— PROBLEM STATEMENT —
If a line in the data below contains "Huang", copy it.

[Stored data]
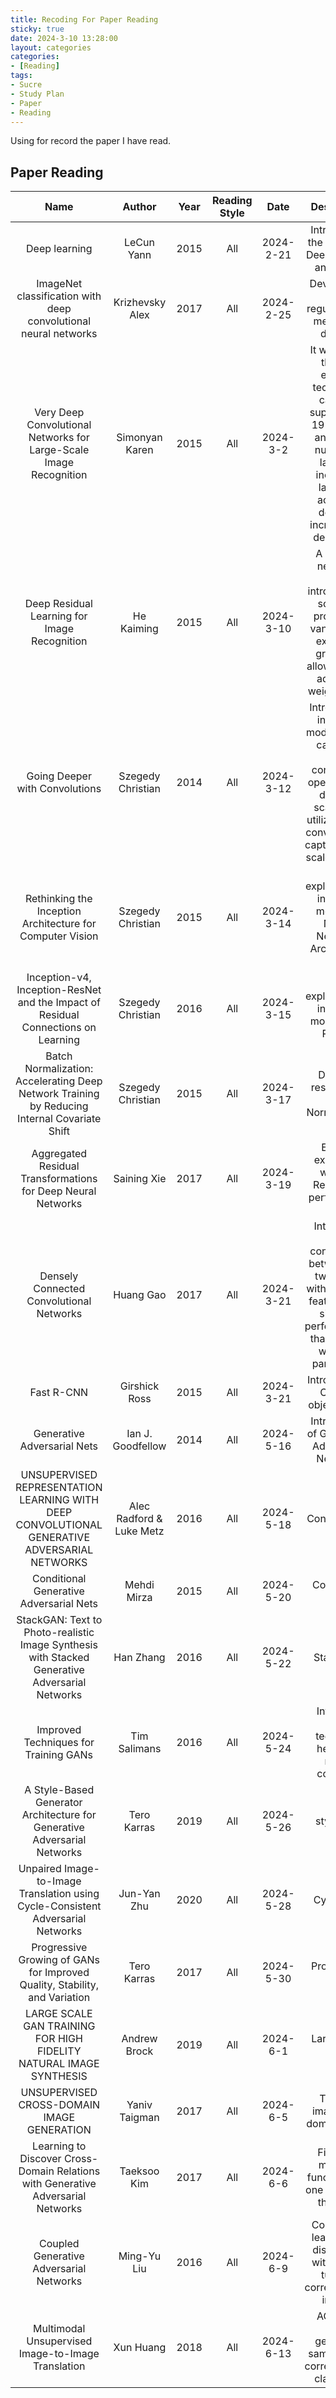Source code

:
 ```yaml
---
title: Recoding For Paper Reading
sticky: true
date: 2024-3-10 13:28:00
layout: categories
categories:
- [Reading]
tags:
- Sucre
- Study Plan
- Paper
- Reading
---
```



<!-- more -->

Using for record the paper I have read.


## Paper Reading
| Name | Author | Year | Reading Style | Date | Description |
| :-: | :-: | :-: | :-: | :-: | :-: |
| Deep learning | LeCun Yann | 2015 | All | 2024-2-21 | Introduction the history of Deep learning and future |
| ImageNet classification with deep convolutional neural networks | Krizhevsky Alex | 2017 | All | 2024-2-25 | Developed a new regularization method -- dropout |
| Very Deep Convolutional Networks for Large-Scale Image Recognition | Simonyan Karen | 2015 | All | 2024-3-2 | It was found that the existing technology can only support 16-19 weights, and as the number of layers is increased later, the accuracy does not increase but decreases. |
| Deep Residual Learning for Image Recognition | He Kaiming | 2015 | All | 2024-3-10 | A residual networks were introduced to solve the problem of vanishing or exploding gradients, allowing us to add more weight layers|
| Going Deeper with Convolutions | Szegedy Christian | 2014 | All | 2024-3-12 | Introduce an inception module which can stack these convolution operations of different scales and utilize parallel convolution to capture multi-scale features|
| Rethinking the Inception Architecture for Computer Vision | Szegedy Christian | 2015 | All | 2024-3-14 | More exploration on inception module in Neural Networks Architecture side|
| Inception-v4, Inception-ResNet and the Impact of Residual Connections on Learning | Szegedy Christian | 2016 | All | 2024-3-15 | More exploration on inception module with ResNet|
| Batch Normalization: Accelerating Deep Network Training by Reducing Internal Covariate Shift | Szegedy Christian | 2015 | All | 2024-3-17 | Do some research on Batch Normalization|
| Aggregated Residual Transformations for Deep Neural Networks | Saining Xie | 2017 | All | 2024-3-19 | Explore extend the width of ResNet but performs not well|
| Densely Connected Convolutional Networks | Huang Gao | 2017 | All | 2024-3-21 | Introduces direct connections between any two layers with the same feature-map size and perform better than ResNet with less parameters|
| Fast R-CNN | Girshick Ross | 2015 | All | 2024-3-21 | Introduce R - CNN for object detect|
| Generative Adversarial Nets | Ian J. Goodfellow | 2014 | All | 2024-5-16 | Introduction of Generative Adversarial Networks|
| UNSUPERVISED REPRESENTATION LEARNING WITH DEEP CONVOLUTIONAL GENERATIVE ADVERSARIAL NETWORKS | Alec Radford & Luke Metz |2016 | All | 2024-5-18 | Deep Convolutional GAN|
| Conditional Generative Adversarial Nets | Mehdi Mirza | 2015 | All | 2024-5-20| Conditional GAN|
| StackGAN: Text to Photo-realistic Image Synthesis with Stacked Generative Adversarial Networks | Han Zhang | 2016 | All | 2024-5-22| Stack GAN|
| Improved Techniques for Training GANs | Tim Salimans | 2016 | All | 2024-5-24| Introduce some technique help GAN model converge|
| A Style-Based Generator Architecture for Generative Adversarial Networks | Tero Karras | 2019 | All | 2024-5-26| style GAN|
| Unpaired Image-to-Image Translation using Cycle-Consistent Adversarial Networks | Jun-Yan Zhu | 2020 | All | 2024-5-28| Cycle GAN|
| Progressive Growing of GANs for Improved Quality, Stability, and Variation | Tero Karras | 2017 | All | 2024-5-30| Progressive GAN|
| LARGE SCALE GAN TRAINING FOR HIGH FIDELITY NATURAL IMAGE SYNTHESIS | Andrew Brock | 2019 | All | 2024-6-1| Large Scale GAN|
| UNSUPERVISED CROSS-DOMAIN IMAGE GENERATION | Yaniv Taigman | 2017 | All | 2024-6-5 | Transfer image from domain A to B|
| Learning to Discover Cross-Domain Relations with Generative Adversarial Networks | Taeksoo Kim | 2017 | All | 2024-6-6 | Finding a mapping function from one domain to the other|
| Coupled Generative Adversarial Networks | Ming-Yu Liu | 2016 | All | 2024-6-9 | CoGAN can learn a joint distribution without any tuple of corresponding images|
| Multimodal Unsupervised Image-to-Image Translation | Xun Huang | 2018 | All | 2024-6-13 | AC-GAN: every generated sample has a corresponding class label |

---

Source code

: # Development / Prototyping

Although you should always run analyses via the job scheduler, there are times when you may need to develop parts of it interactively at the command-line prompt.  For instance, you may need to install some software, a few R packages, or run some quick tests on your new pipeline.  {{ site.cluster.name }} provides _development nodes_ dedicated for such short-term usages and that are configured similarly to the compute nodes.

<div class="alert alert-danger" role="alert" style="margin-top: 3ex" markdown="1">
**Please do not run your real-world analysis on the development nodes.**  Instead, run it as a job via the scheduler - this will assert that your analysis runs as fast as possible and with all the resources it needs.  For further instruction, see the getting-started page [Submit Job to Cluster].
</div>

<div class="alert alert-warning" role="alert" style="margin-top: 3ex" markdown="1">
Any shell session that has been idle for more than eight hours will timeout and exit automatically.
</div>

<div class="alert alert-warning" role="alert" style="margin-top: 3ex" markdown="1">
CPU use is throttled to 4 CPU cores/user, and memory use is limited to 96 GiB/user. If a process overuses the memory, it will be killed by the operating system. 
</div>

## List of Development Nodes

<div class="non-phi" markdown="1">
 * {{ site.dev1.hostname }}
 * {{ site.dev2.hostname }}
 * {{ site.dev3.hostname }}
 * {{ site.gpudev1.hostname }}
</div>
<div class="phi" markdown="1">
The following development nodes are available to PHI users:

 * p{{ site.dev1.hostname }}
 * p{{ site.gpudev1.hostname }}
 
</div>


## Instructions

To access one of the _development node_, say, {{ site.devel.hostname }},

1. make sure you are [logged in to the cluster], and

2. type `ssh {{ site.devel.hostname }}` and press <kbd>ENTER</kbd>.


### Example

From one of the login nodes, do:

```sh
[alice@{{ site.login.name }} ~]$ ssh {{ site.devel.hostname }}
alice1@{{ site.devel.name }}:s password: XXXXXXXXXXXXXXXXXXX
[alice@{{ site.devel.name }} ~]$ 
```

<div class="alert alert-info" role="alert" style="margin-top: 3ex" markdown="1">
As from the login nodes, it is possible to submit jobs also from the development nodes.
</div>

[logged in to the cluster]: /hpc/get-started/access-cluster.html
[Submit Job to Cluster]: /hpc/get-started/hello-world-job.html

— RESPONSE TO THIS TASK —
| Densely Connected Convolutional Networks | Huang Gao | 2017 | All | 2024-3-21 | Introduces direct connections between any two layers with the same feature-map size and perform better than ResNet with less parameters|
| Multimodal Unsupervised Image-to-Image Translation | Xun Huang | 2018 | All | 2024-6-13 | AC-GAN: every generated sample has a corresponding class label |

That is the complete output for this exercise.